If you are a professional, you should know that one of the most common style guides used in writing used by professional authors, journalists, and bloggers is The Chicago Manual of Style by the University of Chicago Press. It is the style I utilize when writing about, well, everything.
If you want to learn more about The Chicago Manual of Style, there are three official ways to go about accomplishing this: (1) you could purchase The Chicago Manual of Style book from most retail book stores; (2) you could visit The Chicago Manual of Style Online website, and (3) you learn by using both.
I must admit, I have never been one to buy that many books, but things are changing—I have decided to purchase The Chicago Manual of Style (it will be arriving soon).
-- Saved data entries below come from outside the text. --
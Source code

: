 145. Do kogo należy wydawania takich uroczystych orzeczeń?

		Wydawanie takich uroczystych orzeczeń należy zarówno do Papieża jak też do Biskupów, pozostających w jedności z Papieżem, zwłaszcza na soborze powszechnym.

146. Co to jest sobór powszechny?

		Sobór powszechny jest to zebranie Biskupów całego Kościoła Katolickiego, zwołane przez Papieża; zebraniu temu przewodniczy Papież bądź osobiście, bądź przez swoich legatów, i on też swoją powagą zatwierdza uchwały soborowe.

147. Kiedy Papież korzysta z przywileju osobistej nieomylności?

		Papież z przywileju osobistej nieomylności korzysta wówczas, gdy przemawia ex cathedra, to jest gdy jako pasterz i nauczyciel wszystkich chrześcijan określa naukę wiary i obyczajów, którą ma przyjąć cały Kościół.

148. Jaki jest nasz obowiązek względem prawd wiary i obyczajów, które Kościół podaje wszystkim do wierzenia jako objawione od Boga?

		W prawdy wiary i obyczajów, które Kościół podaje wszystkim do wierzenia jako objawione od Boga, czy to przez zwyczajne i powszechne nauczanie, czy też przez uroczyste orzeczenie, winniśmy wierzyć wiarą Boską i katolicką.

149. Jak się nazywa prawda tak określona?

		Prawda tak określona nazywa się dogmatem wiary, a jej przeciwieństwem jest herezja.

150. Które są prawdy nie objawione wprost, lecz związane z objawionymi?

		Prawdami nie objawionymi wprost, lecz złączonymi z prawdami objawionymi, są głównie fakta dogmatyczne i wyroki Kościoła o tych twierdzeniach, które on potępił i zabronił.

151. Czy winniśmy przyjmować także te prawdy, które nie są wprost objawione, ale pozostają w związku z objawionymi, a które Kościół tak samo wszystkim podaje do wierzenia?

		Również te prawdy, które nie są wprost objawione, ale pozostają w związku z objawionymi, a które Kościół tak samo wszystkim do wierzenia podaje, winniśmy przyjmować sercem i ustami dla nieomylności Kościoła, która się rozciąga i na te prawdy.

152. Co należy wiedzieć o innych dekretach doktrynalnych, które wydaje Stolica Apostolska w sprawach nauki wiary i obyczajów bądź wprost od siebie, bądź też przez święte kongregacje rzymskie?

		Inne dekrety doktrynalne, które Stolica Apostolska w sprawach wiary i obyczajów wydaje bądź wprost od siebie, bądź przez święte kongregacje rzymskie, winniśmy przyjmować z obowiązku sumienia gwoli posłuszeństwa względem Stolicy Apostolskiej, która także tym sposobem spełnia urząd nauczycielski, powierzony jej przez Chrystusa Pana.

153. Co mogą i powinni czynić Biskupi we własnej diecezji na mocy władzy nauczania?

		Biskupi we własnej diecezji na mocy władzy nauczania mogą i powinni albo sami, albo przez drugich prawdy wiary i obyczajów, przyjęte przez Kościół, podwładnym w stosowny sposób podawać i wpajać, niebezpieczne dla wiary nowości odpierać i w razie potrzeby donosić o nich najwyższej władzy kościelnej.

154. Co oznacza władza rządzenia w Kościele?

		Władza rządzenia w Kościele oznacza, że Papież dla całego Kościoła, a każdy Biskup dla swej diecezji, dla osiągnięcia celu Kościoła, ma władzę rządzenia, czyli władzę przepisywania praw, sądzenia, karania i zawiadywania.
It has received hundreds of five-star reviews, and for good reason, it is the quintessential guide to writing. It is a must-have if you are going to take your writing skills to the next level.
Still, I have, for the most part, utilized The Chicago Manual of Style Online to do my research on writing. I constantly have that website open. It is always the first tab on my Firefox browser. Now, when I first started using the site, I didn’t really think it was going to be as interesting, but I find myself always going back to it. Maybe I’m a hardcore wordsmith or something, but I just find it amazing that all this information is available online for free. (As a matter of fact, I used it just a few moments ago while making the list presented above. I couldn’t recall if list items were supposed to have a following period or surrounded by parenthesis. I know that I have a horrible memory!)
Well, I should mention that The Chicago Manual of Style Online is not free per se. It is free for 30 days—you sign up for an account on The Chicago Manual of Style Online website, and you are given unlimited access to it for 30 days. After that, you are required to pay $30 per year. Now, those clever enough to outsmart the system could find a way around this, but I will leave that up to your ethical values. Regardless, the $30 annual fee is well-spent if you decide to use this site as a reference for your future writing.
You and your readers will be be glad you did.